• [Task objective]
The answer is every line in the data below that contains the word "from".

• [Supplied data]
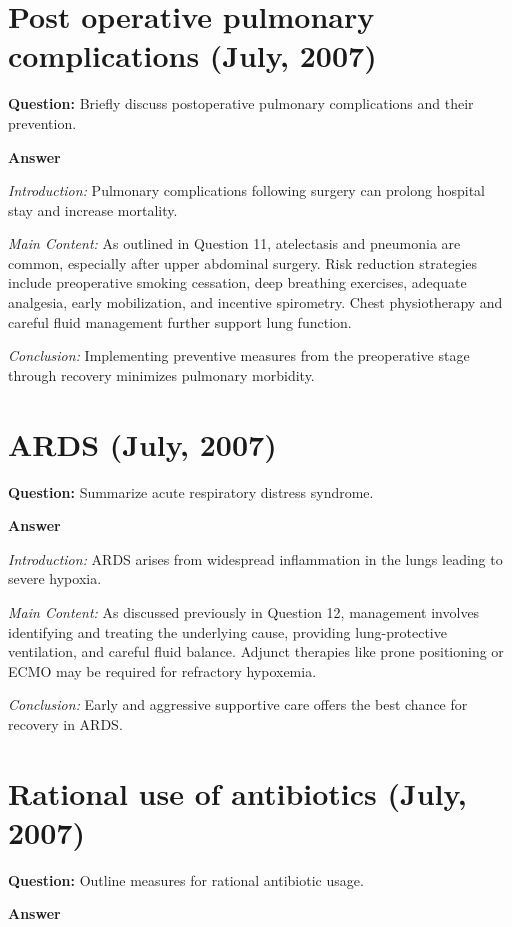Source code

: \documentclass{article}
\begin{document}
\section{Post operative pulmonary complications (July, 2007)}


\textbf{Question:} Briefly discuss postoperative pulmonary complications and their prevention.

\textbf{Answer}

\emph{Introduction:} Pulmonary complications following surgery can prolong hospital stay and increase mortality.

\emph{Main Content:} As outlined in Question 11, atelectasis and pneumonia are common, especially after upper abdominal surgery. Risk reduction strategies include preoperative smoking cessation, deep breathing exercises, adequate analgesia, early mobilization, and incentive spirometry. Chest physiotherapy and careful fluid management further support lung function.

\emph{Conclusion:} Implementing preventive measures from the preoperative stage through recovery minimizes pulmonary morbidity.


\section{ARDS (July, 2007)}


\textbf{Question:} Summarize acute respiratory distress syndrome.

\textbf{Answer}

\emph{Introduction:} ARDS arises from widespread inflammation in the lungs leading to severe hypoxia.

\emph{Main Content:} As discussed previously in Question 12, management involves identifying and treating the underlying cause, providing lung-protective ventilation, and careful fluid balance. Adjunct therapies like prone positioning or ECMO may be required for refractory hypoxemia.

\emph{Conclusion:} Early and aggressive supportive care offers the best chance for recovery in ARDS.


\section{Rational use of antibiotics (July, 2007)}


\textbf{Question:} Outline measures for rational antibiotic usage.

\textbf{Answer}
\end{document}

• [Task response]
\emph{Conclusion:} Implementing preventive measures from the preoperative stage through recovery minimizes pulmonary morbidity.
\emph{Introduction:} ARDS arises from widespread inflammation in the lungs leading to severe hypoxia.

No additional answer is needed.